At the start of the decade, households were facing favourable economic conditions. Steady growth in employment and wages was delivering rising incomes, while wealth was increasing with rapid growth in house prices and steady, if not spectacular, increases in domestic share prices. These factors gave households the confidence to reduce their saving. Further, household saving out of current income was reduced as households moved to a higher debt-to-income level because of their greater access to credit. The saving rate continued the decline that had commenced in the mid 1980s, and by early in the 2000s household spending (net of depreciation) was estimated to exceed household incomes (Figure 7).

Figure 7: Household Saving Ratio

House prices had begun to rise from the mid 1990s reflecting a couple of key factors. First, the decline in nominal interest rates associated with lower inflation reduced the initial repayment burden for a given loan size and so increased households' borrowing capability. Second, the increased competition and innovation in the lending market that started with the reforms of the banking sector in the 1980s had greatly increased the accessibility and availability of housing finance (see Ellis (2006) and Yates (2011)). In the late 1990s the rate of dwelling price growth accelerated and in the first four years of the 2000s prices increased at an average rate of 14 per cent.

Rising house prices were accompanied by accelerating growth in borrowing for housing. Growth in housing credit increased from rates around 12 per cent in the second half of the 1990s to over 20 per cent in 2003 (Davis (2011) summarises this and other financial developments over the decade). The sense that this was unsustainable was heightened by the increasing share of this borrowing undertaken by households buying properties to rent out rather than owner-occupy. As discussed in Bloxham et al (2010) and in Section 5, the dynamics of rapid house price and credit growth, in conjunction with some signs of excess in parts of the housing and lending markets, became an increasing concern for the Reserve Bank and other policy-makers. Partly in response to policy measures, national house prices plateaued in late 2003 and were broadly flat in nominal terms over the following two years. While there were some differing regional cycles, notably with falls in nominal prices in Sydney in 2004 and prices in Perth continuing to grow strongly, overall national house prices grew broadly in line with household incomes between 2003 and 2008, followed by a small fall in the national median house price in 2008 (Figure 8).
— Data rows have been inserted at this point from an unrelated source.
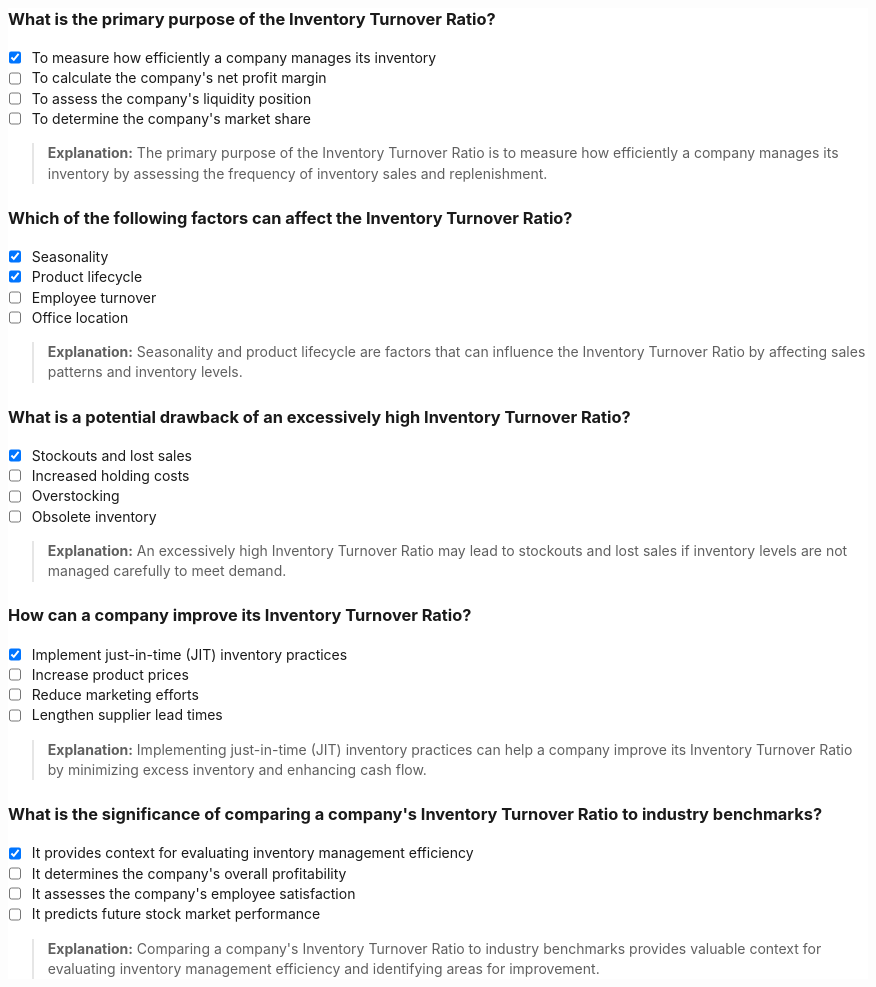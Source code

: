 ### What is the primary purpose of the Inventory Turnover Ratio?

- [x] To measure how efficiently a company manages its inventory
- [ ] To calculate the company's net profit margin
- [ ] To assess the company's liquidity position
- [ ] To determine the company's market share

> **Explanation:** The primary purpose of the Inventory Turnover Ratio is to measure how efficiently a company manages its inventory by assessing the frequency of inventory sales and replenishment.

### Which of the following factors can affect the Inventory Turnover Ratio?

- [x] Seasonality
- [x] Product lifecycle
- [ ] Employee turnover
- [ ] Office location

> **Explanation:** Seasonality and product lifecycle are factors that can influence the Inventory Turnover Ratio by affecting sales patterns and inventory levels.

### What is a potential drawback of an excessively high Inventory Turnover Ratio?

- [x] Stockouts and lost sales
- [ ] Increased holding costs
- [ ] Overstocking
- [ ] Obsolete inventory

> **Explanation:** An excessively high Inventory Turnover Ratio may lead to stockouts and lost sales if inventory levels are not managed carefully to meet demand.

### How can a company improve its Inventory Turnover Ratio?

- [x] Implement just-in-time (JIT) inventory practices
- [ ] Increase product prices
- [ ] Reduce marketing efforts
- [ ] Lengthen supplier lead times

> **Explanation:** Implementing just-in-time (JIT) inventory practices can help a company improve its Inventory Turnover Ratio by minimizing excess inventory and enhancing cash flow.

### What is the significance of comparing a company's Inventory Turnover Ratio to industry benchmarks?

- [x] It provides context for evaluating inventory management efficiency
- [ ] It determines the company's overall profitability
- [ ] It assesses the company's employee satisfaction
- [ ] It predicts future stock market performance

> **Explanation:** Comparing a company's Inventory Turnover Ratio to industry benchmarks provides valuable context for evaluating inventory management efficiency and identifying areas for improvement.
Nevertheless, credit continued to grow at a brisk pace, not slowing to the 12 per cent rates of the late 1990s until late 2005. With growth in household borrowing outpacing that in incomes, the ratio of household liabilities to incomes continued to rise, as did the ratio of liabilities to assets.
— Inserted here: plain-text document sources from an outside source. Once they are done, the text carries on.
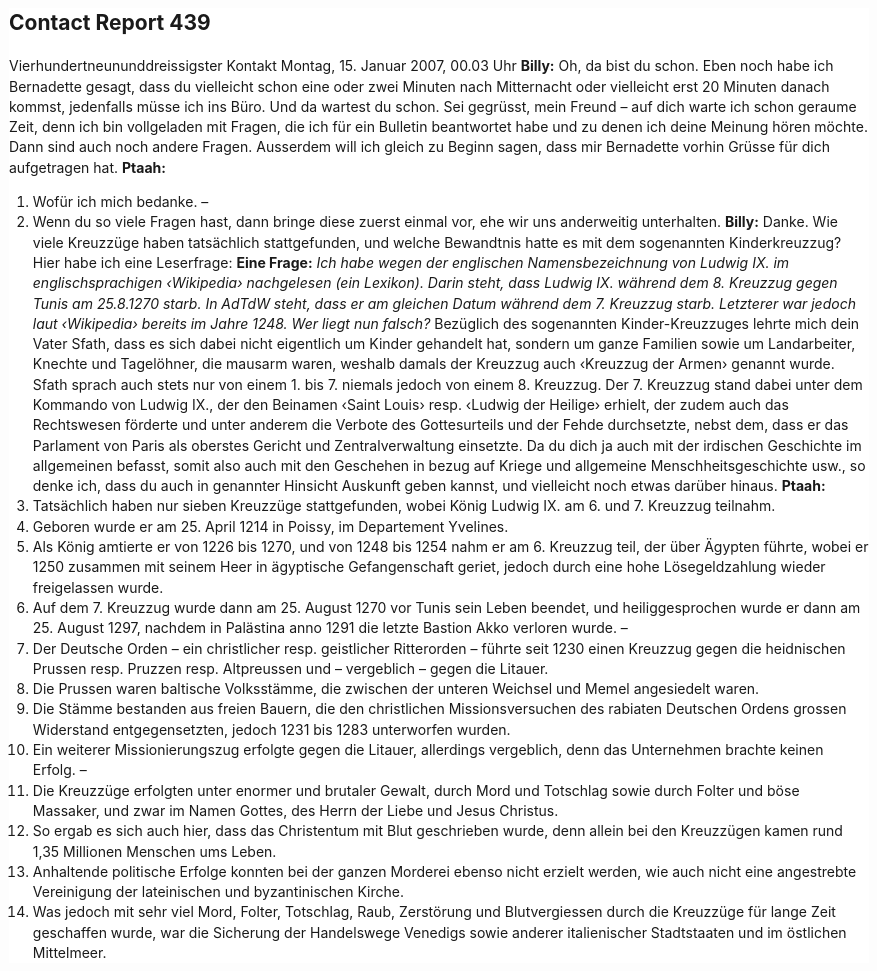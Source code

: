 ## Contact Report 439
Vierhundertneununddreissigster Kontakt
Montag, 15. Januar 2007, 00.03 Uhr
**Billy:**
Oh, da bist du schon. Eben noch habe ich Bernadette gesagt, dass du vielleicht schon eine oder zwei Minuten nach Mitternacht oder vielleicht erst 20 Minuten danach kommst, jedenfalls müsse ich ins Büro. Und da wartest du schon. Sei gegrüsst, mein Freund – auf dich warte ich schon geraume Zeit, denn ich bin vollgeladen mit Fragen, die ich für ein Bulletin beantwortet habe und zu denen ich deine Meinung hören möchte. Dann sind auch noch andere Fragen. Ausserdem will ich gleich zu Beginn sagen, dass mir Bernadette vorhin Grüsse für dich aufgetragen hat.
**Ptaah:**
1. Wofür ich mich bedanke. –
2. Wenn du so viele Fragen hast, dann bringe diese zuerst einmal vor, ehe wir uns anderweitig unterhalten.
**Billy:**
Danke. Wie viele Kreuzzüge haben tatsächlich stattgefunden, und welche Bewandtnis hatte es mit dem sogenannten Kinderkreuzzug? Hier habe ich eine Leserfrage:
**Eine Frage:**
_Ich habe wegen der englischen Namensbezeichnung von Ludwig IX. im englischsprachigen ‹Wikipedia› nachgelesen (ein Lexikon). Darin steht, dass Ludwig IX. während dem 8. Kreuzzug gegen Tunis am 25.8.1270 starb. In AdTdW steht, dass er am gleichen Datum während dem 7. Kreuzzug starb. Letzterer war jedoch laut ‹Wikipedia› bereits im Jahre 1248. Wer liegt nun falsch?_
Bezüglich des sogenannten Kinder-Kreuzzuges lehrte mich dein Vater Sfath, dass es sich dabei nicht eigentlich um Kinder gehandelt hat, sondern um ganze Familien sowie um Landarbeiter, Knechte und Tagelöhner, die mausarm waren, weshalb damals der Kreuzzug auch ‹Kreuzzug der Armen› genannt wurde. Sfath sprach auch stets nur von einem 1. bis 7. niemals jedoch von einem 8. Kreuzzug. Der 7. Kreuzzug stand dabei unter dem Kommando von Ludwig IX., der den Beinamen ‹Saint Louis› resp. ‹Ludwig der Heilige› erhielt, der zudem auch das Rechtswesen förderte und unter anderem die Verbote des Gottesurteils und der Fehde durchsetzte, nebst dem, dass er das Parlament von Paris als oberstes Gericht und Zentralverwaltung einsetzte. Da du dich ja auch mit der irdischen Geschichte im allgemeinen befasst, somit also auch mit den Geschehen in bezug auf Kriege und allgemeine Menschheitsgeschichte usw., so denke ich, dass du auch in genannter Hinsicht Auskunft geben kannst, und vielleicht noch etwas darüber hinaus.
**Ptaah:**
3. Tatsächlich haben nur sieben Kreuzzüge stattgefunden, wobei König Ludwig IX. am 6. und 7. Kreuzzug teilnahm.
4. Geboren wurde er am 25. April 1214 in Poissy, im Departement Yvelines.
5. Als König amtierte er von 1226 bis 1270, und von 1248 bis 1254 nahm er am 6. Kreuzzug teil, der über Ägypten führte, wobei er 1250 zusammen mit seinem Heer in ägyptische Gefangenschaft geriet, jedoch durch eine hohe Lösegeldzahlung wieder freigelassen wurde.
6. Auf dem 7. Kreuzzug wurde dann am 25. August 1270 vor Tunis sein Leben beendet, und heiliggesprochen wurde er dann am 25. August 1297, nachdem in Palästina anno 1291 die letzte Bastion Akko verloren wurde. –
7. Der Deutsche Orden – ein christlicher resp. geistlicher Ritterorden – führte seit 1230 einen Kreuzzug gegen die heidnischen Prussen resp. Pruzzen resp. Altpreussen und – vergeblich – gegen die Litauer.
8. Die Prussen waren baltische Volksstämme, die zwischen der unteren Weichsel und Memel angesiedelt waren.
9. Die Stämme bestanden aus freien Bauern, die den christlichen Missionsversuchen des rabiaten Deutschen Ordens grossen Widerstand entgegensetzten, jedoch 1231 bis 1283 unterworfen wurden.
10. Ein weiterer Missionierungszug erfolgte gegen die Litauer, allerdings vergeblich, denn das Unternehmen brachte keinen Erfolg. –
11. Die Kreuzzüge erfolgten unter enormer und brutaler Gewalt, durch Mord und Totschlag sowie durch Folter und böse Massaker, und zwar im Namen Gottes, des Herrn der Liebe und Jesus Christus.
12. So ergab es sich auch hier, dass das Christentum mit Blut geschrieben wurde, denn allein bei den Kreuzzügen kamen rund 1,35 Millionen Menschen ums Leben.
13. Anhaltende politische Erfolge konnten bei der ganzen Morderei ebenso nicht erzielt werden, wie auch nicht eine angestrebte Vereinigung der lateinischen und byzantinischen Kirche.
14. Was jedoch mit sehr viel Mord, Folter, Totschlag, Raub, Zerstörung und Blutvergiessen durch die Kreuzzüge für lange Zeit geschaffen wurde, war die Sicherung der Handelswege Venedigs sowie anderer italienischer Stadtstaaten und im östlichen Mittelmeer.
Figure 8: Household Wealth and Liabilities

Financial asset holdings also increased over the decade. This masked differing trends, with superannuation assets as a ratio to income increasing strongly from around 110 per cent at the start of the decade to over 150 per cent (Figure 9). This reflected strong compulsory and voluntary flows into superannuation and the large share of superannuation invested in domestic equities, which experienced strong returns over the decade. In contrast, non-superannuation financial assets declined as a ratio to income so that by the end of the decade superannuation assets were larger than all other financial assets. The value of households' total financial assets peaked in late 2007 at over 300 per cent of income, but the subsequent falls in values during the financial crisis were larger than for housing and valuations and have yet to recover this previous peak.

Figure 9: Household Balance Sheet

As discussed above, several factors contributed to the strong growth in house prices up to the mid 2000s, with a key one being the liberalisation of the credit market. Greater access to credit enabled households to substantially increase their borrowing over the 1990s and 2000s. The growth in household borrowing outpaced house price growth so that housing gearing increased from 11 per cent in 1990, to 21 per cent in 2000, to a little under 30 per cent in 2010. Once house prices and borrowing were rising together, it was difficult to determine whether increased borrowing capacity led to higher house prices or rising house prices spurred increased borrowing.
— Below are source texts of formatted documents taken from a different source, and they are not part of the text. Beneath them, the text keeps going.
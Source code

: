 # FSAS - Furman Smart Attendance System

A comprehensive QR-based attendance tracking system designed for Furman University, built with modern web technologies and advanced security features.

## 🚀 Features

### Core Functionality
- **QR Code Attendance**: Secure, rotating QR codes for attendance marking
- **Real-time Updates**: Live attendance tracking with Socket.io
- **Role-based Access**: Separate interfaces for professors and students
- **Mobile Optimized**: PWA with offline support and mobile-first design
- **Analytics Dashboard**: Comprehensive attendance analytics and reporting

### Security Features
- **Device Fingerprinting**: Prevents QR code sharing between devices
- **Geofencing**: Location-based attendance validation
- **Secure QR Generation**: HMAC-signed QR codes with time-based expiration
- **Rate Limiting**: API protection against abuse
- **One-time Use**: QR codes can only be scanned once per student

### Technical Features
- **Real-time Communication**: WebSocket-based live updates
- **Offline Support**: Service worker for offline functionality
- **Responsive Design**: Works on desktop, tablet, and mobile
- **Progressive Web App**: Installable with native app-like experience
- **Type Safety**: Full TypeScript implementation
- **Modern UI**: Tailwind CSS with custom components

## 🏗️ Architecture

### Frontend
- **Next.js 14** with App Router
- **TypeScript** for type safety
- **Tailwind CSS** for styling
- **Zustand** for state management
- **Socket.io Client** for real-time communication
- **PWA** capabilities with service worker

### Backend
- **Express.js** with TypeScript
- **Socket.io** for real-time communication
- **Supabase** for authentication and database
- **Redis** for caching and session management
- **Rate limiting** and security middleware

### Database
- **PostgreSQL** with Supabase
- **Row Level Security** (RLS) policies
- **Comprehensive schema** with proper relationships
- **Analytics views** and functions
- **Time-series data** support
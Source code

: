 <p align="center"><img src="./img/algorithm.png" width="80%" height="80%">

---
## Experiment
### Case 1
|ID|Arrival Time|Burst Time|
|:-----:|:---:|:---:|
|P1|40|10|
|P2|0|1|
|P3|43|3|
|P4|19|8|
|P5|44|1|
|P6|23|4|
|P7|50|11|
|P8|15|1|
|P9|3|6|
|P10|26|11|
One benchmark is to compare Australian households' debt levels to that of other countries. In 1990 Australia had one of the lowest household debt-to-income ratios in the developed world at 46 per cent. By 2000 it had doubled to 94 per cent and was similar to that in Canada and the United States. By the end of the 2000s, the Australian ratio at around 150 per cent of household disposable income was one of the highest in a group of comparable developed economies (Battellino 2010).

Even with these higher levels of debt, loan arrears rates and defaults have remained low relative to history and other countries (RBA 2011). Further, most of the debt is held by higher income households who appear well placed to repay this debt (Battellino 2010). Nevertheless, as recent international experiences demonstrate, household debt can amplify shocks. As Stevens (2010b) notes, Australian households would be prudent not to increase their indebtedness at the same rate as over the past two decades.